Blijkens de website van de Ierse toezichthouder en de website van het EDPB is in deze zaak beslist:

• dat het gebruik van Meta van modelcontractbepalingen (standard contractual clauses) voor gegevensdoorgifte naar de VS, niet voldoende bescherming biedt tegen de data surveillance van de VS veiligheidsdiensten;

• dat de doorgifte van gegevens «systematisch, repetitief en continu» was en miljoenen EU-burgers raakt, en een boete van de hoogste categorie gerechtvaardigd was. Hierbij heeft de Ierse toezichthouder gebruik gemaakt van de boeterichtsnoeren van de EDPB.

• de gegevensverwerking door Meta weer in lijn moet worden gebracht met de AVG.

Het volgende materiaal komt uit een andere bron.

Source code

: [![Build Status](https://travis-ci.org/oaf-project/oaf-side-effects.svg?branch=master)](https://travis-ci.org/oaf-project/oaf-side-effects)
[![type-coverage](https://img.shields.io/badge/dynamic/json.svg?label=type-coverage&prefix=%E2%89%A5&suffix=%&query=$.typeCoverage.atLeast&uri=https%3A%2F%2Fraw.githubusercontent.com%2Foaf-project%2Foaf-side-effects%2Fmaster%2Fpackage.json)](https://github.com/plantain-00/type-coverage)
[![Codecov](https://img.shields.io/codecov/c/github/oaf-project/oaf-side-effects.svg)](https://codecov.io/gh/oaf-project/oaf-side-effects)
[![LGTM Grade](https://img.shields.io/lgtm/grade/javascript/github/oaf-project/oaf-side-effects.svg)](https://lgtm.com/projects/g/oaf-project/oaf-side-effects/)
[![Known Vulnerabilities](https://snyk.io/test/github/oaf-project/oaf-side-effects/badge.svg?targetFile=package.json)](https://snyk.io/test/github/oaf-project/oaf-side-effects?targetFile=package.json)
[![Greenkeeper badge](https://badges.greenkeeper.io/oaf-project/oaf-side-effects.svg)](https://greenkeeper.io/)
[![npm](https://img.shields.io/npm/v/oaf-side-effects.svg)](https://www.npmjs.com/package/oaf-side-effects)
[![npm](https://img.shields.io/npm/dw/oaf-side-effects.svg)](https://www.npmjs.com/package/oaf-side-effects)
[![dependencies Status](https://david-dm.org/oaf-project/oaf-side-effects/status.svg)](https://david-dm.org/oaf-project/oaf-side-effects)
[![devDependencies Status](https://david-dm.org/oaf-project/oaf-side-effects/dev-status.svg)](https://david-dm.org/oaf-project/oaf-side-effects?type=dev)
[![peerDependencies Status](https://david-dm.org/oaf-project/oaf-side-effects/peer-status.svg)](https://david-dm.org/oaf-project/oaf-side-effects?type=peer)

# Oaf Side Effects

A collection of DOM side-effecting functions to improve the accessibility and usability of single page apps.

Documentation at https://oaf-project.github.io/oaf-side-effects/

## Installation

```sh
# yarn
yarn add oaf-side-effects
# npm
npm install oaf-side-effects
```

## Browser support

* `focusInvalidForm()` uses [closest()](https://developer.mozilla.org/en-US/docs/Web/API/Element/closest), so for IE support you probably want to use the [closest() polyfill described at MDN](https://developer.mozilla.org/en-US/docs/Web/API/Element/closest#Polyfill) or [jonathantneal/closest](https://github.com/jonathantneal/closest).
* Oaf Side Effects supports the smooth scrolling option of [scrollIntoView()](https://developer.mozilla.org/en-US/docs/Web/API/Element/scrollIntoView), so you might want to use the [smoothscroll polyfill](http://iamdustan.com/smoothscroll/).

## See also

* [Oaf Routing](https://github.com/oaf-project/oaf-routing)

Meta gaat blijkens berichtgeving in de media in beroep tegen deze beslissing. Over nadere informatie beschik ik thans niet.

Zonder vooruit te willen lopen op de afloop van deze zaak, stel ik vast dat de Ierse toezichthouder deze week een krachtig signaal heeft afgegeven aan organisaties, namelijk dat serieuze schendingen van de AVG ook verregaande consequenties hebben. De uitspraak onderstreept ten aanzien van de VS het belang van een goed gegevensbeschermingsraamwerk met de EU. Over de ontwikkelingen wordt uw Kamer nader geïnformeerd zodra daartoe aanleiding bestaat.